Saved data entries
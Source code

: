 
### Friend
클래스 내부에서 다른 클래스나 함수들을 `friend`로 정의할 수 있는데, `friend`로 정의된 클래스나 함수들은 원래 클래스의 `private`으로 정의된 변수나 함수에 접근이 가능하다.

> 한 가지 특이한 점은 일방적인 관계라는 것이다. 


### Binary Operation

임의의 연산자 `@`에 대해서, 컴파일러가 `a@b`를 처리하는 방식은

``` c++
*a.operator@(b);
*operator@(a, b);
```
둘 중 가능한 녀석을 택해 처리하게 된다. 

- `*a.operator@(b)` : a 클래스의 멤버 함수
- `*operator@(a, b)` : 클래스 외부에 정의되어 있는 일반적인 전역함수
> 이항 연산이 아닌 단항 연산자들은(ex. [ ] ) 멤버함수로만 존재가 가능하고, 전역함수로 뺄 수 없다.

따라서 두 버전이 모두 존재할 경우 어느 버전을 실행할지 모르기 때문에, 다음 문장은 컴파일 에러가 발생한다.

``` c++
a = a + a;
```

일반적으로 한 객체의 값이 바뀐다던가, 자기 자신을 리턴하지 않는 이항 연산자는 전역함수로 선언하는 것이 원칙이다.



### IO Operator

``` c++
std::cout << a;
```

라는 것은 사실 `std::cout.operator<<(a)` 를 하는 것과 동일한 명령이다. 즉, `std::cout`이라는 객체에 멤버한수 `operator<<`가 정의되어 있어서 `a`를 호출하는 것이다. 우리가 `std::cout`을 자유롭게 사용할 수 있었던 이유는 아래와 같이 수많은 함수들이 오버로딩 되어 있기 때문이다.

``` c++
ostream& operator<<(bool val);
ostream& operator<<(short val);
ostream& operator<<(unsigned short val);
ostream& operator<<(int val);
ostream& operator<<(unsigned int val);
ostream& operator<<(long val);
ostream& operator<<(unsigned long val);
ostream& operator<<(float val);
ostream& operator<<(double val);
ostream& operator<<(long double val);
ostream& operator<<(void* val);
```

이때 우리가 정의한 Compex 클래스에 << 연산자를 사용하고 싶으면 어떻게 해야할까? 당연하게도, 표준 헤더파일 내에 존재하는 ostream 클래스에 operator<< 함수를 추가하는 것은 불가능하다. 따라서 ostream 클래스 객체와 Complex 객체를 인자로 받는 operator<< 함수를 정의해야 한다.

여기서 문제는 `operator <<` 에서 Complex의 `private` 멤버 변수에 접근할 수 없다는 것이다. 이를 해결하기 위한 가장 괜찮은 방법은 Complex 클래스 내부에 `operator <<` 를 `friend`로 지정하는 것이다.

---

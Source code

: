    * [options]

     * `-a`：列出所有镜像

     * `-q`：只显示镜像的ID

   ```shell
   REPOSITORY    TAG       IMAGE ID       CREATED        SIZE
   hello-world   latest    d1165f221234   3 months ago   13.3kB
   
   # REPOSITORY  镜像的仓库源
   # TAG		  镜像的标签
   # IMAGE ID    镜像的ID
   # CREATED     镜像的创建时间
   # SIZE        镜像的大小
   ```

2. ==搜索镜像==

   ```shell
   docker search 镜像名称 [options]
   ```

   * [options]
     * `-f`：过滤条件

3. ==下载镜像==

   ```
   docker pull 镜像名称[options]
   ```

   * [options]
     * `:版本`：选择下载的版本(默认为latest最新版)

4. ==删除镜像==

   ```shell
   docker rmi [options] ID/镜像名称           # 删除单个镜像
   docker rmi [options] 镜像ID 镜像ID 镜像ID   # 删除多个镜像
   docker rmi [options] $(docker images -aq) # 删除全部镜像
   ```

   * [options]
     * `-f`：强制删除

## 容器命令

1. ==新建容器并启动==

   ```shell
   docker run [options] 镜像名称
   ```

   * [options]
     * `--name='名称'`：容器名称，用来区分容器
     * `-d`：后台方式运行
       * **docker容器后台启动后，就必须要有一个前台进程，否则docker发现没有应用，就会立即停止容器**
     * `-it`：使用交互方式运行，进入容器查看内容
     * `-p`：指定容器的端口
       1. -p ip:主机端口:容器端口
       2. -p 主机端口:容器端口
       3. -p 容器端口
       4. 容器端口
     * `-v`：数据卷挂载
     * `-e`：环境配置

ACTION ITEM: What lines hold the string "ostream"? Pick them out of the data.

THE ANSWER:
ostream& operator<<(bool val);
ostream& operator<<(short val);
ostream& operator<<(unsigned short val);
ostream& operator<<(int val);
ostream& operator<<(unsigned int val);
ostream& operator<<(long val);
ostream& operator<<(unsigned long val);
ostream& operator<<(float val);
ostream& operator<<(double val);
ostream& operator<<(long double val);
ostream& operator<<(void* val);
이때 우리가 정의한 Compex 클래스에 << 연산자를 사용하고 싶으면 어떻게 해야할까? 당연하게도, 표준 헤더파일 내에 존재하는 ostream 클래스에 operator<< 함수를 추가하는 것은 불가능하다. 따라서 ostream 클래스 객체와 Complex 객체를 인자로 받는 operator<< 함수를 정의해야 한다.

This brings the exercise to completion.